Read The Urban Fantasy Anthology Online
Authors: Peter S.; Peter S. Beagle; Joe R. Lansdale Beagle
“What happened?” one of them asked.
How did I explain this?
She’s a zombie.
That wasn’t going to work, because I didn’t think she was one anymore.
She
was
a zombie
didn’t sound any better.
“She was going to leave,” Carson said, suddenly, softly. Responding to the authority of the uniform, maybe. He stared at her, unable to look away. He spoke as if in a trance. “I didn’t want her to go. She asked me to come with her, to Seattle—but I didn’t want to do that either. I wanted her to stay with me. So I…this stuff, this powder. It would make her do anything I wanted. I used it. But it…changed her. She wasn’t the same. She—was like that. Dead almost. I left her, but she followed. She kept following me—”
“Call it poisoning,” said one paramedic to the other.
“Where did you get this powder?” I said.
“Some guy on the Internet.”
I wanted to kill him. Wanted to put my hands around his throat and kill him.
“Kitty—” Matt said. I took a breath. Calmed down.
“Any idea what was in this powder?” one of the paramedics said, sounding like he was repressing as much anger as I was.
Carson shook his head.
“Try tetrodotoxin,” I said. “Induces a deathlike coma. Also causes brain damage. Irreparable brain damage.”
Grimacing, the paramedic said, “We won’t be able to check that until we get her to the hospital. I don’t see any ID on her. I’m going to call in the cops, see if they’ve had a missing persons report on her. And to see what they want to do with him.”
Carson flinched at his glare.
Trish backed away. “If I tried to break up with you—would you have done that to me too?” Her mouth twisted with unspoken accusations. Then, she fled.
Carson thought he’d make his own zombie slave girlfriend, then somehow wasn’t satisfied at the results. She probably wasn’t real good in bed. He’d probably done it, too—had sex with Beth’s brain-damaged, comatose body. The cops couldn’t get here fast enough, in my opinion.
“There’s two parts to it,” I said. “The powder creates the zombie. But then there’s the spell to bind her to you, to bind the slave to the master. Some kind of object with meaning, a receptacle for the soul. You have it. That’s why she followed you. That’s why she wouldn’t stay away.” The salt hadn’t broken that bond. She’d regained her will—but the damage was too great for her to do anything with it. She knew enough to recognize him and what he’d done to her, but could only cry out helplessly.
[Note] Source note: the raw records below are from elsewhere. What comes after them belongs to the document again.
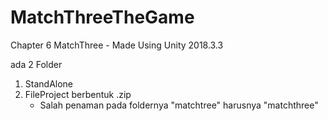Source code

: # MatchThreeTheGame
 Chapter 6 MatchThree - Made Using Unity 2018.3.3

ada 2 Folder

1) StandAlone
2) FileProject berbentuk .zip
   - Salah penaman pada foldernya "matchtree" harusnya "matchthree"
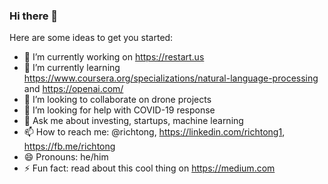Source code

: ### Hi there 👋

<!--
**richtong/richtong** is a ✨ _special_ ✨ repository because its `README.md` (this file) appears on your GitHub profile.
-->
Here are some ideas to get you started:

- 🔭 I’m currently working on https://restart.us
- 🌱 I’m currently learning https://www.coursera.org/specializations/natural-language-processing and https://openai.com/
- 👯 I’m looking to collaborate on drone projects
- 🤔 I’m looking for help with COVID-19 response
- 💬 Ask me about investing, startups, machine learning
- 📫 How to reach me: @richtong, https://linkedin.com/richtong1, https://fb.me/richtong
- 😄 Pronouns: he/him
- ⚡ Fun fact: read about this cool thing on https://medium.com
He reached into his pocket, pulled something out. He opened his fist to reveal what.
A diamond engagement ring lay in his palm.
Beth reacted, arcing her back, flailing, moaning. The paramedics freaked, pinned her arms, jabbed her with a hypodermic. She settled again, whimpering softly.
I took the ring from Carson. He glared at me, the first time he’d really looked at me. I didn’t see remorse in his eyes. Only fear. Like Victor Frankenstein, he’d created a monster and all he could do when confronted with it was cringe in terror.
“Matt, you have a string or a shoelace or something?”
“Yeah, sure.”
He came back with a bootlace fresh out of the package. I put the ring on it, knotted it, and slipped it over Beth’s head. “Can you make sure this stays with her?” I asked the paramedics. They nodded.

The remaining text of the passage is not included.